The company’s rise in value has swelled the wealth of the world’s richest person, Bernard Arnault, who has built LVMH into a global power through a series of acquisitions. He has a net worth of approximately $212 billion, according to the Bloomberg Billionaires Index.
Shares in Paris-based Louis Vuitton, as the company is officially known, rose 0.3% to 903.70 euros at 10:43 a.m. Monday, valuing the company at 454 billion euros ($500 billion).
It comes after demand for LVMH products – handbags and Christian Dior gowns – held up even as soaring inflation and rising interest rates threatened to tip the world into recession.
And LVMH warned this month that it is witnessing slowing growth in the United States, with demand for some commodities affected, and some investors fear that the stock will inevitably be affected in the event of an increase in the economic slowdown.
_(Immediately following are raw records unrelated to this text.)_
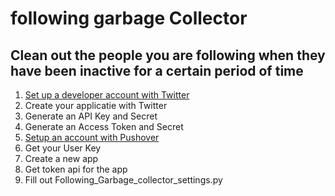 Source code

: # following garbage Collector

## Clean out the people you are following when they have been inactive for a certain period of time

1. [Set up a developer account with Twitter](https://developer.twitter.com/en/portal/projects-and-apps)
2. Create your applicatie with Twitter
3. Generate an API Key and Secret
4. Generate an Access Token and Secret
5. [Setup an account with Pushover](https://pushover.net)
6. Get your User Key
7. Create a new app
8. Get token api for the app
9. Fill out Following_Garbage_collector_settings.py
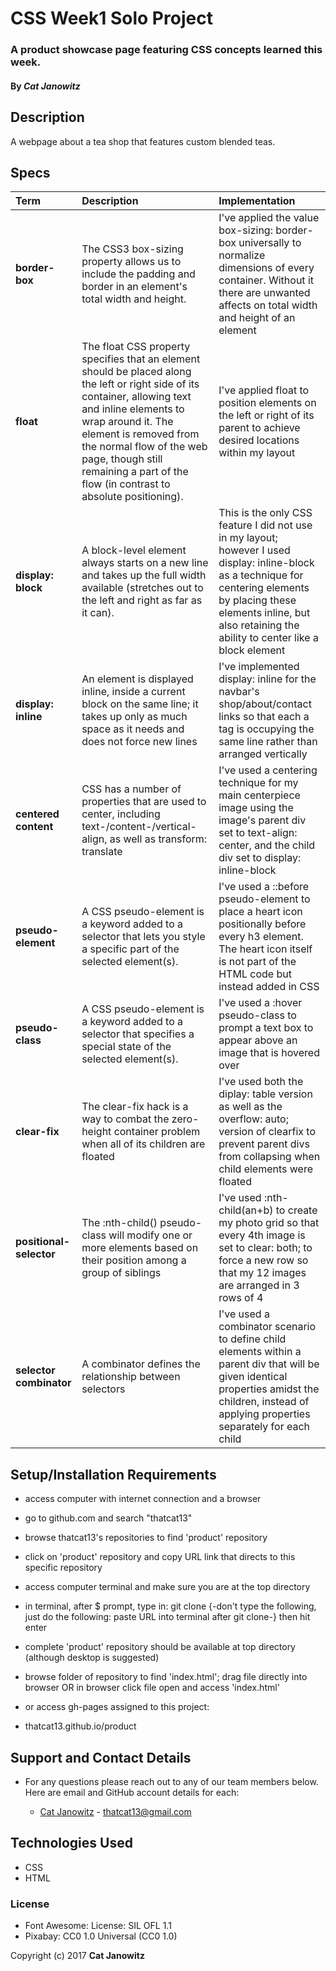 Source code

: # CSS Week1 Solo Project

### A product showcase page featuring CSS concepts learned this week.

#### By _Cat Janowitz_

## Description

A webpage about a tea shop that features custom blended teas.


## Specs
| Term | Description | Implementation |
| :-------------     | :------------- | :------------- |
| **border-box** | The CSS3 box-sizing property allows us to include the padding and border in an element's total width and height. | I've applied the value box-sizing: border-box universally to normalize dimensions of every container. Without it there are unwanted affects on total width and height of an element|
| **float** | The float CSS property specifies that an element should be placed along the left or right side of its container, allowing text and inline elements to wrap around it. The element is removed from the normal flow of the web page, though still remaining a part of the flow (in contrast to absolute positioning).| I've applied float to position elements on the left or right of its parent to achieve desired locations within my layout |
|**display: block**| A block-level element always starts on a new line and takes up the full width available (stretches out to the left and right as far as it can).| This is the only CSS feature I did not use in my layout; however I used display: inline-block as a technique for centering elements by placing these elements inline, but also retaining the ability to center like a block element |
| **display: inline**| An element is displayed inline, inside a current block on the same line; it takes up only as much space as it needs and does not force new lines| I've implemented display: inline for the navbar's shop/about/contact links so that each a tag is occupying the same line rather than arranged vertically |
| **centered content** | CSS has a number of properties that are used to center, including text-/content-/vertical-align, as well as transform: translate | I've used a centering technique for my main centerpiece image using the image's parent div set to text-align: center, and the child div set to display: inline-block |
| **pseudo-element** | A CSS pseudo-element is a keyword added to a selector that lets you style a specific part of the selected element(s). | I've used a ::before pseudo-element to place a heart icon positionally before every h3 element. The heart icon itself is not part of the HTML code but instead added in CSS |
| **pseudo-class** | A CSS pseudo-element is a keyword added to a selector that specifies a special state of the selected element(s). | I've used a :hover pseudo-class to prompt a text box to appear above an image that is hovered over |
| **clear-fix** | The clear-fix hack is a way to combat the zero-height container problem when all of its children are floated | I've used both the diplay: table version as well as the overflow: auto; version of clearfix to prevent parent divs from collapsing when child elements were floated |
| **positional-selector** | The :nth-child() pseudo-class will modify one or more elements based on their position among a group of siblings | I've used :nth-child(an+b) to create my photo grid so that every 4th image is set to clear: both; to force a new row so that my 12 images are arranged in 3 rows of 4 |
| **selector combinator** | A combinator defines the relationship between selectors | I've used a combinator scenario to define child elements within a parent div that will be given identical properties amidst the children, instead of applying properties separately for each child|


## Setup/Installation Requirements

* access computer with internet connection and a browser
* go to github.com and search "thatcat13"
* browse thatcat13's repositories to find 'product' repository
* click on 'product' repository and copy URL link that directs to this specific repository
* access computer terminal and make sure you are at the top directory
* in terminal, after $ prompt, type in: git clone {-don't type the following, just do the following: paste URL into terminal after git clone-} then hit enter
* complete 'product' repository should be available at top directory (although desktop is suggested)
* browse folder of repository to find 'index.html'; drag file directly into browser OR in browser click file open and access 'index.html'


* or access gh-pages assigned to this project:
* thatcat13.github.io/product

## Support and Contact Details
* For any questions please reach out to any of our team members below. Here are email and GitHub account details for each:

  * [Cat Janowitz](https://github.com/thatcat13) - thatcat13@gmail.com


## Technologies Used
* CSS
* HTML


### License
* Font Awesome: License: SIL OFL 1.1
* Pixabay: CC0 1.0 Universal (CC0 1.0)


Copyright (c) 2017 **Cat Janowitz**
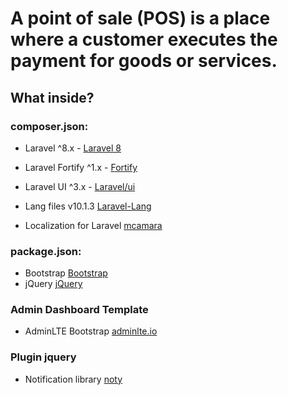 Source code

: 
# A point of sale (POS) is a place where a customer executes the payment for goods or services.

## What inside?

### composer.json:
- Laravel ^8.x - [Laravel 8](https://laravel.com/docs/8.x)
- Laravel Fortify ^1.x - [Fortify](https://github.com/laravel/fortify)
- Laravel UI ^3.x - [Laravel/ui](https://github.com/laravel/ui/tree/3.x)

- Lang files v10.1.3 [Laravel-Lang](https://github.com/Laravel-Lang/lang)
- Localization for Laravel [mcamara](https://github.com/mcamara/laravel-localization)

### package.json:

- Bootstrap [Bootstrap](https://getbootstrap.com)
- jQuery [jQuery](https://blog.jquery.com)

### Admin Dashboard Template

- AdminLTE Bootstrap [adminlte.io](https://adminlte.io/)


### Plugin jquery

- Notification library [noty](https://ned.im/)

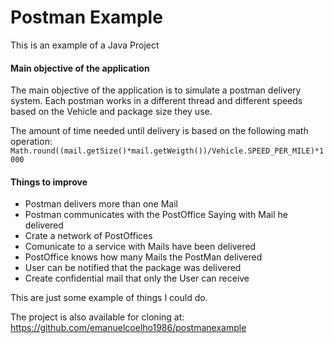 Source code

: # Postman Example
This is an example of a Java Project

#### Main objective of the application
The main objective of the application is to simulate a postman delivery system.
Each postman works in a different thread and different speeds based on the Vehicle and package size they use.

The amount of time needed until delivery is based on the following math operation:
`Math.round((mail.getSize()*mail.getWeigth())/Vehicle.SPEED_PER_MILE)*1000`

#### Things to improve
- Postman delivers more than one Mail
- Postman communicates with the PostOffice Saying with Mail he delivered
- Crate a network of PostOffices
- Comunicate to a service with Mails have been delivered
- PostOffice knows how many Mails the PostMan delivered
- User can be notified that the package was delivered
- Create confidential mail that only the User can receive

This are just some example of things I could do.

The project is also available for cloning at: https://github.com/emanuelcoelho1986/postmanexample
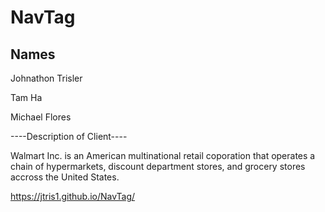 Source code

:# NavTag

## Names
Johnathon Trisler

Tam Ha

Michael Flores

----Description of Client----

Walmart Inc. is an American multinational retail coporation that operates a chain of hypermarkets, discount department stores, and grocery stores accross the United States.

https://jtris1.github.io/NavTag/
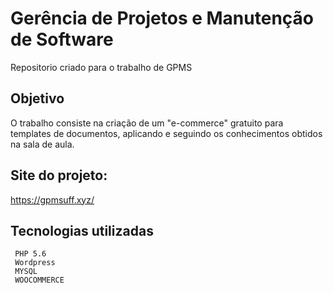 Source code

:      
# Gerência de Projetos e Manutenção de Software
   Repositorio criado para o trabalho de GPMS
## Objetivo
   O trabalho consiste na criação de um "e-commerce" gratuito para templates de documentos, aplicando e seguindo os conhecimentos obtidos na sala de aula.

## Site do projeto: 
   https://gpmsuff.xyz/
     
## Tecnologias utilizadas
     PHP 5.6
     Wordpress
     MYSQL
     WOOCOMMERCE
Louis Vuitton stock evolution
Right now, ironically, worry about a recession is driving up LVMH’s value in dollar terms. Especially after the euro jumped this month to its highest level in more than a year with the decline in the dollar, supported by the growing market expectations that the deteriorating US economy will prompt the Federal Reserve to cut interest rates this year.
Analysts were raising their targets on LVMH stock amid the sharp rally higher. They see room for more gains, as 30 of the 36 analysts tracked by Bloomberg have a Buy rating.
Ashley Wallace of Bank of America Corp. expects the stock to reach 1,000 euros next year. “LVMH is very cheap given the attractiveness of the luxury sector, its strong portfolio of brands and best-in-class execution,” Wallace wrote in a report on April 13.
The 74-year-old Arnault – Chairman and CEO of LVMH – and his family own 48% of LVMH’s capital, and laid the foundation for keeping the company under family control for decades to come.